[PATCH] D69498: IR: Invert convergent attribute handling

Sameer Sahasrabuddhe via Phabricator via llvm-commits llvm-commits at lists.llvm.org
Thu Apr 22 19:16:52 PDT 2021


sameerds added a comment.

In D69498#2710675 <https://reviews.llvm.org/D69498#2710675>, @arsenm wrote:

> In D69498#2709218 <https://reviews.llvm.org/D69498#2709218>, @sameerds wrote:
>
>> 1. It is actually okay add control dependences to a convergent function as long as the new branches are uniform.
>> 2. Some times we hack a transform to avoid doing things that cannot be described as "add new control dependence", and still talk about the function having the above named attribute.
>>
>> There is another important bug that obfuscates the whole discussion: most places that use "isConvergent()" should in fact first check if it really matters to the surrounding control flow. There is too much loaded onto that one attribute, without sufficient context. The definition of "noconvergent" that I am proposing starts out by first fixing the definition of convergent itself. This definition is independent of target, and only talks about the properties of the control flow that reach the callsite.

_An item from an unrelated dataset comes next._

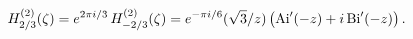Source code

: \[\mathop{{H^{(2)}_{2/3}}\/}\nolimits\!\left(\zeta\right)=e^{2\pi i/3}\mathop{{H%
^{(2)}_{-2/3}}\/}\nolimits\!\left(\zeta\right)=e^{-\pi i/6}(\sqrt{3}/z)\left(%
\mathop{\mathrm{Ai}\/}\nolimits'\!\left(-z\right)+i\mathop{\mathrm{Bi}\/}%
\nolimits'\!\left(-z\right)\right).\]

To repeat, this does not reinterpret the IR in a target-defined way. Like I said, in the new definition, all function calls are convergent even on CPUs, so I don't see where the target comes in. If you still insist on talking about interpretation of core attributes, please start by deconstructing the definition that I propose so I can see what I am missing.
>
> Yes, the current concept of convergent is broken. I think this whole recent burst of conversation has been too focused on the current convergent situation and this patch in particular. I think we need to conceptually rebase this into the world that D85603 <https://reviews.llvm.org/D85603> creates.

Actually that is exactly what this current conversation is doing. My definition of `noconvergent` first rebases the definition of `convergent` into what D85603 <https://reviews.llvm.org/D85603> does. My wording is no different than the one you see here: https://reviews.llvm.org/D85603#change-WRNH9XUSSoR8

> The expected convergence behavior is not only a target property, but of the source language. The frontend ultimately has to express the intended semantics of these cross lane regions, and the convergence tokens gives this ability.

That is true, and it is covered by the simple fact that we both agree that `convergent` needs to be the default unless specified by the frontend using `noconvergent`.

> My point about not making this target dependent is we shouldn't be trying to shoehorn in TTI checks around convergent operations just to save frontends from the inconvenience of adding another attribute to function declarations. We can interprocedurally infer noconvergent like any other attribute most of the time. The convergent calls and their tokens should be interpreted the same even if the target CPU doesn't really have cross lane behavior.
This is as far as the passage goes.